BEGIN RECORDS PROVIDED
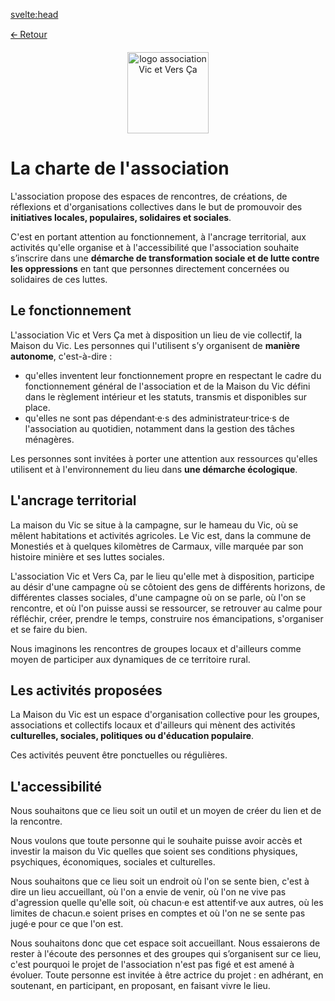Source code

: <script>
import logo from '../../static/images/logo.jpg?w=400&format=webp';
</script>

<svelte:head>

<title>Charte de l'association</title>
<meta name="description" content="La charte de l'association"/>
<meta property="og:title" content="La Charte de l'association Vic et Vers Ça" />
<meta property="og:description" content="L'association propose des espaces de rencontres, de créations, de réflexions et d'organisations collectives dans le but de promouvoir des initiatives locales, populaires, solidaires et sociales. Vous trouverez ici notre charte complète." />
<meta property="og:image" content={logo} />
<meta og:locale="fr_FR" />
</svelte:head>

>

[🡨 Retour](/)

<div style="text-align: center"><img alt="logo association Vic et Vers Ça" src={logo} height="130"></div>

# La charte de l'association

L'association propose des espaces de rencontres, de créations, de réflexions et d'organisations collectives dans le but de promouvoir des **initiatives locales, populaires, solidaires et sociales**.

C'est en portant attention au fonctionnement, à l'ancrage territorial, aux activités qu'elle organise et à l'accessibilité que l'association souhaite s’inscrire dans une **démarche de transformation sociale et de lutte contre les oppressions** en tant que personnes directement concernées ou solidaires de ces luttes.

## Le fonctionnement

L'association Vic et Vers Ça met à disposition un lieu de vie collectif, la Maison du Vic. Les personnes qui l'utilisent s’y organisent de **manière autonome**, c'est-à-dire :

- qu'elles inventent leur fonctionnement propre en respectant le cadre du fonctionnement général de l'association et de la Maison du Vic défini dans le règlement intérieur et les statuts, transmis et disponibles sur place.
- qu'elles ne sont pas dépendant·e·s des administrateur·trice·s de l'association au quotidien, notamment dans la gestion des tâches ménagères.

Les personnes sont invitées à porter une attention aux ressources qu'elles utilisent et à l'environnement du lieu dans **une démarche écologique**.

## L'ancrage territorial

La maison du Vic se situe à la campagne, sur le hameau du Vic, où se mêlent habitations et activités agricoles. Le Vic est, dans la commune de Monestiés et à quelques kilomètres de Carmaux, ville marquée par son histoire minière et ses luttes sociales.

L'association Vic et Vers Ca, par le lieu qu'elle met à disposition, participe au désir d'une campagne où se côtoient des gens de différents horizons, de différentes classes sociales, d'une campagne où on se parle, où l'on se rencontre, et où l'on puisse aussi se ressourcer, se retrouver au calme pour réfléchir, créer, prendre le temps, construire nos émancipations, s'organiser et se faire du bien.

Nous imaginons les rencontres de groupes locaux et d'ailleurs comme moyen de participer aux dynamiques de ce territoire rural.

## Les activités proposées

La Maison du Vic est un espace d'organisation collective pour les groupes, associations et collectifs locaux et d'ailleurs qui mènent des activités **culturelles, sociales, politiques ou d'éducation populaire**.

Ces activités peuvent être ponctuelles ou régulières.

## L'accessibilité

Nous souhaitons que ce lieu soit un outil et un moyen de créer du lien et de la rencontre.

Nous voulons que toute personne qui le souhaite puisse avoir accès et investir la maison du Vic quelles que soient ses conditions physiques, psychiques, économiques, sociales et culturelles.

Nous souhaitons que ce lieu soit un endroit où l'on se sente bien, c'est à dire un lieu accueillant, où l'on a envie de venir, où l'on ne vive pas d'agression quelle qu'elle soit, où chacun·e est attentif·ve aux autres, où les limites de chacun.e soient prises en comptes et où l'on ne se sente pas jugé·e pour ce que l'on est.

Nous souhaitons donc que cet espace soit accueillant. Nous essaierons de rester à l'écoute des personnes et des groupes qui s’organisent sur ce lieu, c'est pourquoi le projet de l'association n'est pas figé et est amené à évoluer. Toute personne est invitée à être actrice du projet : en adhérant, en soutenant, en participant, en proposant, en faisant vivre le lieu.

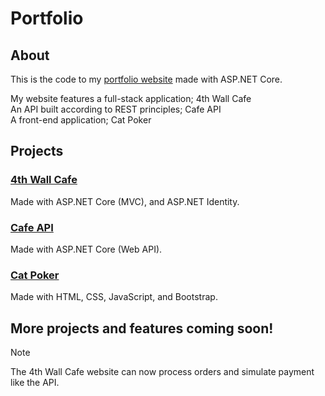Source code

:# Portfolio

## About
This is the code to my [portfolio website](https://www.jmarcello.dev/) made with ASP.NET Core.

My website features a full-stack application; 4th Wall Cafe<br>
An API built according to REST principles; Cafe API<br>
A front-end application; Cat Poker<br>

## Projects

### [4th Wall Cafe](https://www.jmarcello.dev/Cafe/)
Made with ASP.NET Core (MVC), and ASP.NET Identity.

### [Cafe API](https://www.jmarcello.dev/Cafe/OrderAPI/)
Made with ASP.NET Core (Web API).

### [Cat Poker](https://www.jmarcello.dev/cat-poker/index.html)
Made with HTML, CSS, JavaScript, and Bootstrap.

## More projects and features coming soon!

>[!NOTE]
>The 4th Wall Cafe website can now process orders and simulate payment like the API.
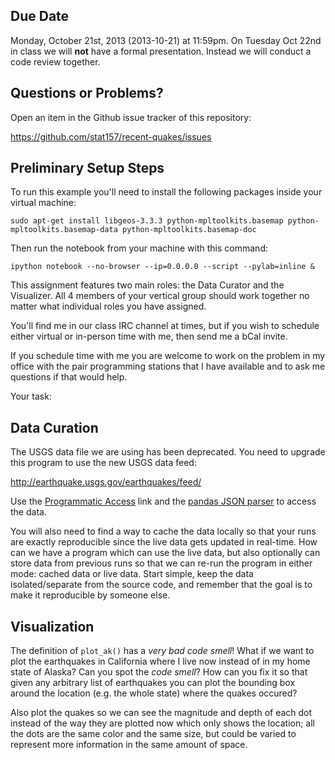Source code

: Due Date
--------
Monday, October 21st, 2013 (2013-10-21) at 11:59pm. On Tuesday Oct
22nd in class we will **not** have a formal presentation. Instead we
will conduct a code review together.

Questions or Problems?
----------------------
Open an item in the Github issue tracker of this repository:

https://github.com/stat157/recent-quakes/issues

Preliminary Setup Steps
-----------------------
To run this example you'll need to install the following packages
inside your virtual machine:

    sudo apt-get install libgeos-3.3.3 python-mpltoolkits.basemap python-mpltoolkits.basemap-data python-mpltoolkits.basemap-doc

Then run the notebook from your machine with this command:

    ipython notebook --no-browser --ip=0.0.0.0 --script --pylab=inline &

This assignment features two main roles: the Data Curator and the
Visualizer. All 4 members of your vertical group should work together
no matter what individual roles you have assigned.

You'll find me in our class IRC channel at times, but if you wish to
schedule either virtual or in-person time with me, then send me a bCal
invite.

If you schedule time with me you are welcome to work on the problem in
my office with the pair programming stations that I have available and
to ask me questions if that would help.

Your task:

Data Curation
-------------

The USGS data file we are using has been deprecated. You need to
upgrade this program to use the new USGS data feed:

http://earthquake.usgs.gov/earthquakes/feed/

Use the [Programmatic
Access](http://earthquake.usgs.gov/earthquakes/feed/v1.0/geojson.php)
link and the [pandas JSON
parser](http://pandas.pydata.org/pandas-docs/dev/io.html) to access
the data.

You will also need to find a way to cache the data locally so that
your runs are exactly reproducible since the live data gets updated in
real-time. How can we have a program which can use the live data, but
also optionally can store data from previous runs so that we can
re-run the program in either mode: cached data or live data. Start
simple, keep the data isolated/separate from the source code, and
remember that the goal is to make it reproducible by someone else.

Visualization
-------------

The definition of `plot_ak()` has a *very bad code smell*! What if we
want to plot the earthquakes in California where I live now instead of
in my home state of Alaska? Can you spot the *code smell*? How can you
fix it so that given any arbitrary list of earthquakes you can plot
the bounding box around the location (e.g. the whole state) where the
quakes occured?

Also plot the quakes so we can see the magnitude and depth of each dot
instead of the way they are plotted now which only shows the location;
all the dots are the same color and the same size, but could be varied
to represent more information in the same amount of space.
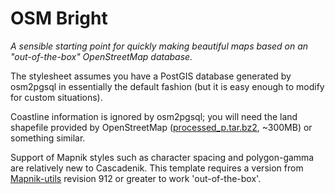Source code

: # OSM Bright

*A sensible starting point for quickly making beautiful maps based on an
"out-of-the-box" OpenStreetMap database.*

The stylesheet assumes you have a PostGIS database generated by osm2pgsql in
essentially the default fashion (but it is easy enough to modify for custom
situations).

Coastline information is ignored by osm2pgsql; you will need the land 
shapefile provided by OpenStreetMap ([processed_p.tar.bz2][1], ~300MB) or
something similar.

[1]: http://tile.openstreetmap.org/processed_p.tar.bz2

Support of Mapnik styles such as character spacing and polygon-gamma are
relatively new to Cascadenik. This template requires a version from 
[Mapnik-utils][2] revision 912 or greater to work 'out-of-the-box'.

[2]: http://code.google.com/p/mapnik-utils/
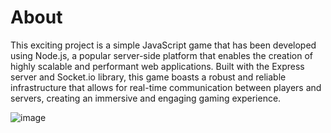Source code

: # About
This exciting project is a simple JavaScript game that has been developed using Node.js,
a popular server-side platform that enables the creation of highly scalable and performant web applications. 
Built with the Express server and Socket.io library, 
this game boasts a robust and reliable infrastructure that allows for real-time communication between players and servers,
creating an immersive and engaging gaming experience. 

![image](https://user-images.githubusercontent.com/22079016/225305277-519b9a35-1aca-4a76-8626-48e59e342fcd.png)

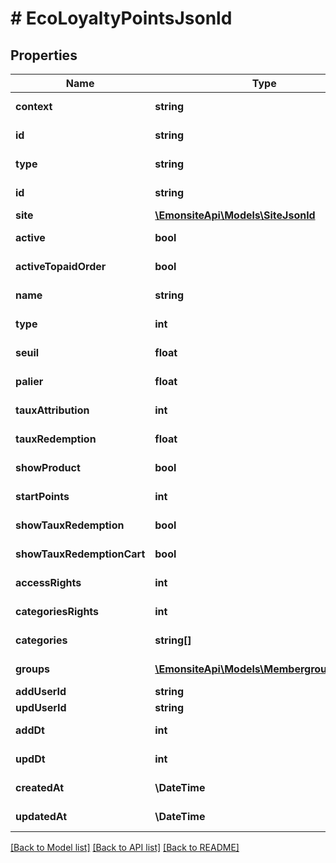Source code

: # # EcoLoyaltyPointsJsonld

## Properties

Name | Type | Description | Notes
------------ | ------------- | ------------- | -------------
**context** | **string** |  | [optional] [readonly]
**id** | **string** |  | [optional] [readonly]
**type** | **string** |  | [optional] [readonly]
**id** | **string** |  | [optional] [readonly]
**site** | [**\EmonsiteApi\Models\SiteJsonld**](SiteJsonld.md) |  | [optional]
**active** | **bool** |  | [optional] [readonly]
**activeTopaidOrder** | **bool** |  | [optional] [readonly]
**name** | **string** |  | [optional] [readonly]
**type** | **int** |  | [optional] [readonly]
**seuil** | **float** |  | [optional] [readonly]
**palier** | **float** |  | [optional] [readonly]
**tauxAttribution** | **int** |  | [optional] [readonly]
**tauxRedemption** | **float** |  | [optional] [readonly]
**showProduct** | **bool** |  | [optional] [readonly]
**startPoints** | **int** |  | [optional] [readonly]
**showTauxRedemption** | **bool** |  | [optional] [readonly]
**showTauxRedemptionCart** | **bool** |  | [optional] [readonly]
**accessRights** | **int** |  | [optional] [readonly]
**categoriesRights** | **int** |  | [optional] [readonly]
**categories** | **string[]** |  | [optional] [readonly]
**groups** | [**\EmonsiteApi\Models\MembergroupJsonld[]**](MembergroupJsonld.md) |  | [optional] [readonly]
**addUserId** | **string** |  | [optional]
**updUserId** | **string** |  | [optional]
**addDt** | **int** |  | [optional] [readonly]
**updDt** | **int** |  | [optional] [readonly]
**createdAt** | **\DateTime** |  | [optional] [readonly]
**updatedAt** | **\DateTime** |  | [optional] [readonly]

[[Back to Model list]](../../README.md#models) [[Back to API list]](../../README.md#endpoints) [[Back to README]](../../README.md)
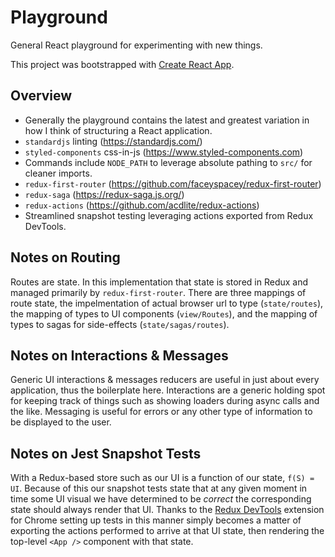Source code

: 
# Playground

General React playground for experimenting with new things.

This project was bootstrapped with [Create React App](https://github.com/facebookincubator/create-react-app).

## Overview

* Generally the playground contains the latest and greatest variation in how I think of structuring a React application.
* `standardjs` linting (https://standardjs.com/)
* `styled-components` css-in-js (https://www.styled-components.com)
* Commands include `NODE_PATH` to leverage absolute pathing to `src/` for cleaner imports.
* `redux-first-router` (https://github.com/faceyspacey/redux-first-router)
* `redux-saga` (https://redux-saga.js.org/)
* `redux-actions` (https://github.com/acdlite/redux-actions)
* Streamlined snapshot testing leveraging actions exported from Redux DevTools.

## Notes on Routing

Routes are state. In this implementation that state is stored in Redux and managed primarily by `redux-first-router`. There are three mappings of route state, the impelmentation of actual browser url to type (`state/routes`), the mapping of types to UI components (`view/Routes`), and the mapping of types to sagas for side-effects (`state/sagas/routes`).

## Notes on Interactions & Messages

Generic UI interactions & messages reducers are useful in just about every application, thus the boilerplate here. Interactions are a generic holding spot for keeping track of things such as showing loaders during async calls and the like. Messaging is useful for errors or any other type of information to be displayed to the user.

## Notes on Jest Snapshot Tests

With a Redux-based store such as our UI is a function of our state, `f(S) = UI`. Because of this our snapshot tests state that at any given moment in time some UI visual we have determined to be *correct* the corresponding state should always render that UI. Thanks to the [Redux DevTools](https://chrome.google.com/webstore/detail/redux-devtools/lmhkpmbekcpmknklioeibfkpmmfibljd?hl=en) extension for Chrome setting up tests in this manner simply becomes a matter of exporting the actions performed to arrive at that UI state, then rendering the top-level `<App />` component with that state.
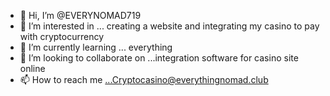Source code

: - 👋 Hi, I’m @EVERYNOMAD719
- 👀 I’m interested in ... creating a website and integrating my casino to pay with cryptocurrency 
- 🌱 I’m currently learning ... everything
- 💞️ I’m looking to collaborate on ...integration software for casino site online
- 📫 How to reach me ...Cryptocasino@everythingnomad.club 

<!---
EVERYNOMAD719/EVERYNOMAD719 is a ✨ special ✨ repository because its `README.md` (this file) appears on your GitHub profile.
You can click the Preview link to take a look at your changes.
--->
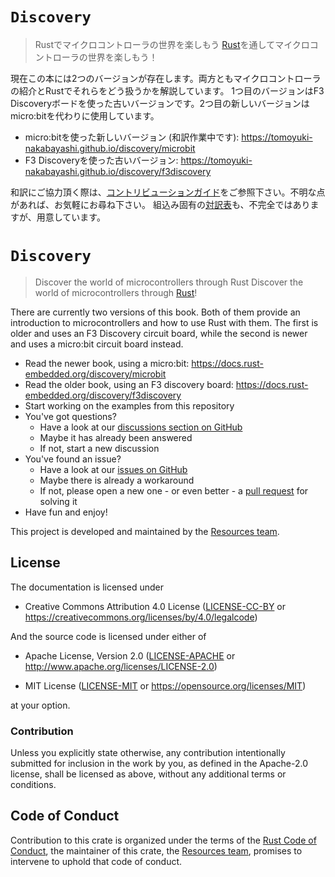 # `Discovery`

> Rustでマイクロコントローラの世界を楽しもう
[Rust](https://www.rust-lang.org/)を通してマイクロコントローラの世界を楽しもう！

現在この本には2つのバージョンが存在します。両方ともマイクロコントローラの紹介とRustでそれらをどう扱うかを解説しています。
1つ目のバージョンはF3 Discoveryボードを使った古いバージョンです。2つ目の新しいバージョンはmicro:bitを代わりに使用しています。

- micro:bitを使った新しいバージョン (和訳作業中です):
  https://tomoyuki-nakabayashi.github.io/discovery/microbit
- F3 Discoveryを使った古いバージョン:
  https://tomoyuki-nakabayashi.github.io/discovery/f3discovery

和訳にご協力頂く際は、[コントリビューションガイド](./CONTRIBUTING.md)をご参照下さい。不明な点があれば、お気軽にお尋ね下さい。
組込み固有の[対訳表](./TranslationTableEmbedded.md)も、不完全ではありますが、用意しています。

# `Discovery`

> Discover the world of microcontrollers through Rust
Discover the world of microcontrollers through [Rust](https://www.rust-lang.org/)!

There are currently two versions of this book. Both of them provide an
introduction to microcontrollers and how to use Rust with them.
The first is older and uses an F3 Discovery circuit board, while
the second is newer and uses a micro:bit circuit board instead.

- Read the newer book, using a micro:bit:
  https://docs.rust-embedded.org/discovery/microbit
- Read the older book, using an F3 discovery board:
  https://docs.rust-embedded.org/discovery/f3discovery
- Start working on the examples from this repository
- You've got questions?
    - Have a look at our [discussions section on
      GitHub](https://github.com/rust-embedded/discovery/discussions)
    - Maybe it has already been answered
    - If not, start a new discussion
- You've found an issue?
    - Have a look at our [issues on
      GitHub](https://github.com/rust-embedded/discovery/issues)
    - Maybe there is already a workaround
    - If not, please open a new one - or even better - a [pull
      request](https://github.com/rust-embedded/discovery/pulls) for solving
      it
- Have fun and enjoy!

This project is developed and maintained by the [Resources team][team].

## License

The documentation is licensed under

- Creative Commons Attribution 4.0 License ([LICENSE-CC-BY](LICENSE-CC-BY)
  or https://creativecommons.org/licenses/by/4.0/legalcode)

And the source code is licensed under either of

- Apache License, Version 2.0 ([LICENSE-APACHE](LICENSE-APACHE) or
  http://www.apache.org/licenses/LICENSE-2.0)

- MIT License ([LICENSE-MIT](LICENSE-MIT) or
  https://opensource.org/licenses/MIT)

at your option.

### Contribution

Unless you explicitly state otherwise, any contribution intentionally submitted
for inclusion in the work by you, as defined in the Apache-2.0 license, shall be
licensed as above, without any additional terms or conditions.

## Code of Conduct

Contribution to this crate is organized under the terms of the [Rust Code of
Conduct][CoC], the maintainer of this crate, the [Resources team][team], promises
to intervene to uphold that code of conduct.

[CoC]: CODE_OF_CONDUCT.md
[team]: https://github.com/rust-embedded/wg#the-resources-team
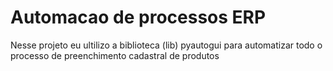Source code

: # Automacao de processos ERP
 Nesse projeto eu ultilizo a biblioteca (lib) pyautogui para automatizar todo o processo de preenchimento cadastral de produtos
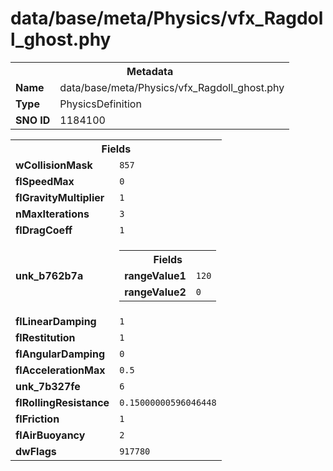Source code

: <h1>data/base/meta/Physics/vfx_Ragdoll_ghost.phy</h1><table><tr><th colspan="100%">Metadata</th></tr><tr><td><b>Name</b></td><td>data/base/meta/Physics/vfx_Ragdoll_ghost.phy</td></tr><tr><td><b>Type</b></td><td>PhysicsDefinition</td></tr><tr><td><b>SNO ID</b></td><td>1184100</td></tr></table>

<table><tr><th colspan="100%">Fields</th></tr><tr><td><b>wCollisionMask</b></td><td><code>857</code></td></tr><tr><td><b>flSpeedMax</b></td><td><code>0</code></td></tr><tr><td><b>flGravityMultiplier</b></td><td><code>1</code></td></tr><tr><td><b>nMaxIterations</b></td><td><code>3</code></td></tr><tr><td><b>flDragCoeff</b></td><td><code>1</code></td></tr><tr><td><b>unk_b762b7a</b></td><td><table><tr><th colspan="100%">Fields</th></tr><tr><td><b>rangeValue1</b></td><td><code>120</code></td></tr><tr><td><b>rangeValue2</b></td><td><code>0</code></td></tr></table>

</td></tr><tr><td><b>flLinearDamping</b></td><td><code>1</code></td></tr><tr><td><b>flRestitution</b></td><td><code>1</code></td></tr><tr><td><b>flAngularDamping</b></td><td><code>0</code></td></tr><tr><td><b>flAccelerationMax</b></td><td><code>0.5</code></td></tr><tr><td><b>unk_7b327fe</b></td><td><code>6</code></td></tr><tr><td><b>flRollingResistance</b></td><td><code>0.15000000596046448</code></td></tr><tr><td><b>flFriction</b></td><td><code>1</code></td></tr><tr><td><b>flAirBuoyancy</b></td><td><code>2</code></td></tr><tr><td><b>dwFlags</b></td><td><code>917780</code></td></tr></table>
END RECORDS PROVIDED
**ABOUT THIS TASK:**
An exact, complete copy of the lines above from the one with "ipython notebook --no-browser" through the one with "your runs are" is the whole answer.

**SOLUTION FOR THIS PROBLEM:**
    ipython notebook --no-browser --ip=0.0.0.0 --script --pylab=inline &

This assignment features two main roles: the Data Curator and the
Visualizer. All 4 members of your vertical group should work together
no matter what individual roles you have assigned.

You'll find me in our class IRC channel at times, but if you wish to
schedule either virtual or in-person time with me, then send me a bCal
invite.

If you schedule time with me you are welcome to work on the problem in
my office with the pair programming stations that I have available and
to ask me questions if that would help.

Your task:

Data Curation
-------------

The USGS data file we are using has been deprecated. You need to
upgrade this program to use the new USGS data feed:

http://earthquake.usgs.gov/earthquakes/feed/

Use the [Programmatic
Access](http://earthquake.usgs.gov/earthquakes/feed/v1.0/geojson.php)
link and the [pandas JSON
parser](http://pandas.pydata.org/pandas-docs/dev/io.html) to access
the data.

You will also need to find a way to cache the data locally so that
your runs are exactly reproducible since the live data gets updated in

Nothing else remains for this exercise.